Xgboost: Is Normalization necessary?

Created on 17 Jun 2015 · 3Comments · Source: dmlc/xgboost

I am not quite sure how xgboost works in theory. But since xgboost is a tree based classifier, is it ok to assume that no normalization of features is needed?

Source

frankzhangrui

Most helpful comment

no you do not have to normalize the features

tqchen on 17 Jun 2015

👍5

All 3 comments

no you do not have to normalize the features

tqchen on 17 Jun 2015

👍5

I think I understand that in principle there is no need for normalization when boosting trees.

However, one can see quite some impact when scaling the target y, especially with 'reg:gamma', but also (to a lesser extent) for 'reg:linear' (the default). What is the reason for this?

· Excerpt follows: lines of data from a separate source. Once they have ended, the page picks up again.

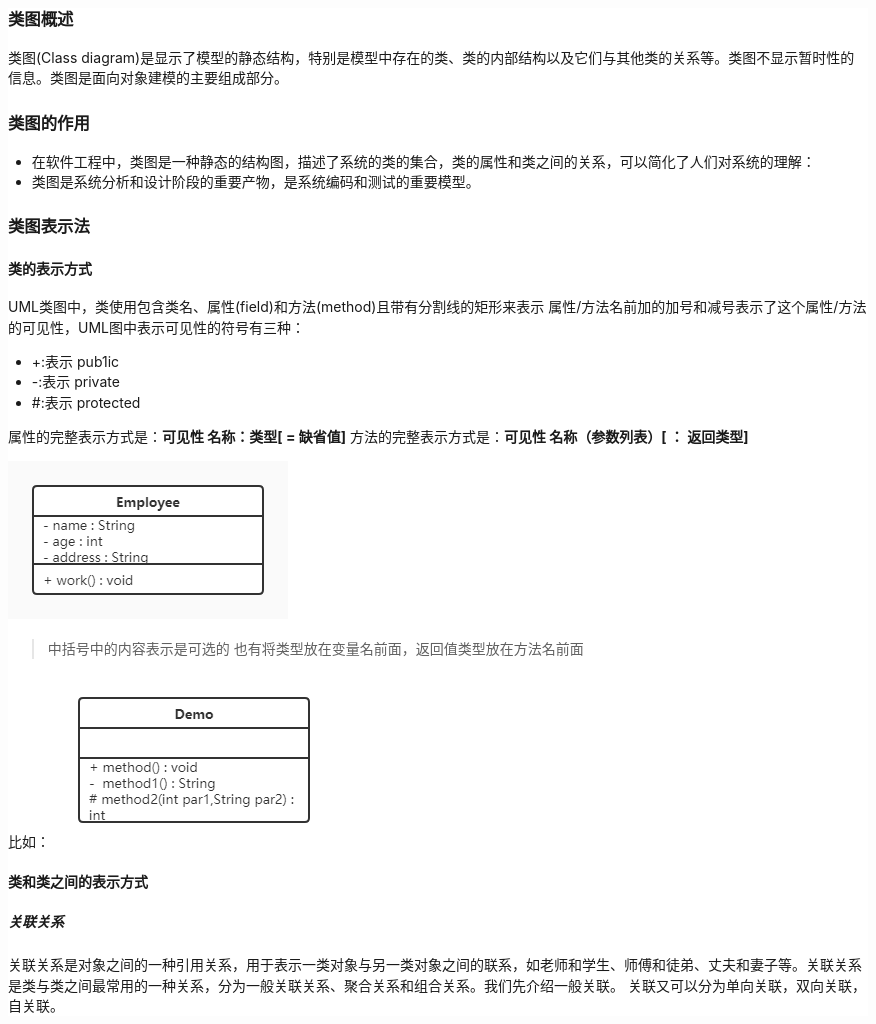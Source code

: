 ### 类图概述

类图(Class diagram)是显示了模型的静态结构，特别是模型中存在的类、类的内部结构以及它们与其他类的关系等。类图不显示暂时性的信息。类图是面向对象建模的主要组成部分。

### 类图的作用

* 在软件工程中，类图是一种静态的结构图，描述了系统的类的集合，类的属性和类之间的关系，可以简化了人们对系统的理解：
* 类图是系统分析和设计阶段的重要产物，是系统编码和测试的重要模型。

### 类图表示法

#### 类的表示方式

UML类图中，类使用包含类名、属性(field)和方法(method)且带有分割线的矩形来表示
属性/方法名前加的加号和减号表示了这个属性/方法的可见性，UML图中表示可见性的符号有三种：
* +:表示 pub1ic
* -:表示 private
* #:表示 protected

属性的完整表示方式是：**可见性 名称：类型[ = 缺省值]**
方法的完整表示方式是：**可见性 名称（参数列表）[ ： 返回类型]**

![](../images/设计模式/Employee.jpg)

> 中括号中的内容表示是可选的
> 也有将类型放在变量名前面，返回值类型放在方法名前面

比如：
![](../images/设计模式/demo.png)


#### 类和类之间的表示方式

##### 关联关系

关联关系是对象之间的一种引用关系，用于表示一类对象与另一类对象之间的联系，如老师和学生、师傅和徒弟、丈夫和妻子等。关联关系是类与类之间最常用的一种关系，分为一般关联关系、聚合关系和组合关系。我们先介绍一般关联。
关联又可以分为单向关联，双向关联，自关联。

Example for the Boston Housing dataset:

import numpy as np
import xgboost as xgb
from sklearn.metrics import mean_squared_error
from sklearn.datasets import load_boston

boston = load_boston()
y = boston['target']
X = boston['data']

for scale in np.logspace(-6, 6, 7):
    xgb_model = xgb.XGBRegressor().fit(X, y / scale)
    predictions = xgb_model.predict(X) * scale
    print('{} (scale={})'.format(mean_squared_error(y, predictions), scale))

2.3432734454908335 (scale=1e-06)
2.343273977065266 (scale=0.0001)
2.3432793874455315 (scale=0.01)
2.290595204136888 (scale=1.0)
2.528513393507719 (scale=100.0)
7.228978353091473 (scale=10000.0)
272.29640759874474 (scale=1000000.0)

The impact of scaling y is really big when using 'reg:gamma':

for scale in np.logspace(-6, 6, 7):
    xgb_model = xgb.XGBRegressor(objective='reg:gamma').fit(X, y / scale)
    predictions = xgb_model.predict(X) * scale
    print('{} (scale={})'.format(mean_squared_error(y, predictions), scale))

591.6509503519147 (scale=1e-06)
545.8298971540023 (scale=0.0001)
37.68688286293508 (scale=0.01)
4.039819858716935 (scale=1.0)
2.505477263590776 (scale=100.0)
198.94093800190453 (scale=10000.0)
592.1469169959003 (scale=1000000.0)